• [Task to complete]:
Only the number is needed: how many lines of the records include "PopoverOptions"?

** Opening Recorded data block **

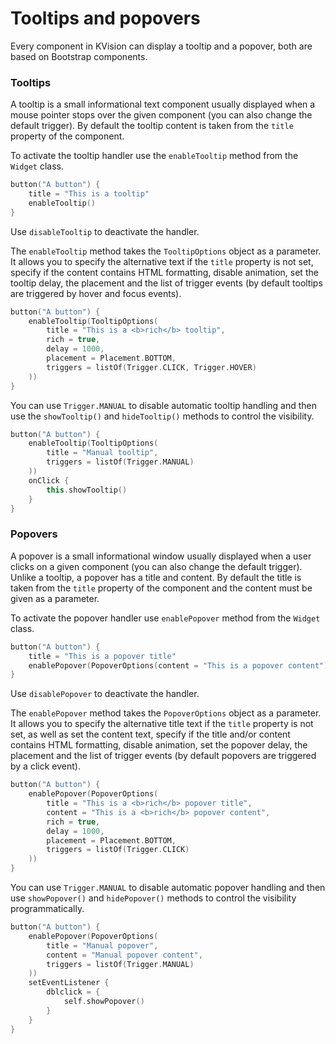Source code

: # Tooltips and popovers

Every component in KVision can display a tooltip and a popover, both are based on Bootstrap components.

### Tooltips

A tooltip is a small informational text component usually displayed when a mouse pointer stops over the given component \(you can also change the default trigger\). By default the tooltip content is taken from the `title` property of the component.

To activate the tooltip handler use the `enableTooltip` method from the `Widget` class.

```kotlin
button("A button") {
    title = "This is a tooltip"
    enableTooltip()
}
```

Use `disableTooltip` to deactivate the handler.

The `enableTooltip` method takes the `TooltipOptions` object as a parameter. It allows you to specify the alternative text if the `title` property is not set, specify if the content contains HTML formatting, disable animation, set the tooltip delay, the placement and the list of trigger events \(by default tooltips are triggered by hover and focus events\).

```kotlin
button("A button") {
    enableTooltip(TooltipOptions(
        title = "This is a <b>rich</b> tooltip",
        rich = true,
        delay = 1000,
        placement = Placement.BOTTOM,
        triggers = listOf(Trigger.CLICK, Trigger.HOVER)
    ))
}
```

You can use `Trigger.MANUAL` to disable automatic tooltip handling and then use the `showTooltip()` and `hideTooltip()` methods to control the visibility.

```kotlin
button("A button") {
    enableTooltip(TooltipOptions(
        title = "Manual tooltip",
        triggers = listOf(Trigger.MANUAL)
    ))
    onClick {
        this.showTooltip()
    }    
}
```

### Popovers

A popover is a small informational window usually displayed  when a user clicks on a given component \(you can also change the default trigger\). Unlike a tooltip, a popover has a title and content. By default the title is taken from the `title` property of the component and the content must be given as a parameter.

To activate the popover handler use `enablePopover` method from the `Widget` class.

```kotlin
button("A button") {
    title = "This is a popover title"
    enablePopover(PopoverOptions(content = "This is a popover content"))
}
```

Use `disablePopover` to deactivate the handler.

The `enablePopover` method takes the `PopoverOptions` object as a parameter. It allows you to specify the alternative title text if the `title` property is not set, as well as set the content text, specify if the title and/or content contains HTML formatting, disable animation, set the popover delay, the placement and the list of trigger events  \(by default popovers are triggered by a click event\).

```kotlin
button("A button") {
    enablePopover(PopoverOptions(
        title = "This is a <b>rich</b> popover title",
        content = "This is a <b>rich</b> popover content",
        rich = true,
        delay = 1000,
        placement = Placement.BOTTOM,
        triggers = listOf(Trigger.CLICK)
    ))
}
```

You can use `Trigger.MANUAL` to disable automatic popover handling and then use `showPopover()` and `hidePopover()` methods to control the visibility programmatically.

```kotlin
button("A button") {
    enablePopover(PopoverOptions(
        title = "Manual popover",
        content = "Manual popover content",
        triggers = listOf(Trigger.MANUAL)
    ))
    setEventListener {
        dblclick = {
            self.showPopover()
        }
    }
}
```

** Closing Recorded data block **

• [Solution to this task]:
4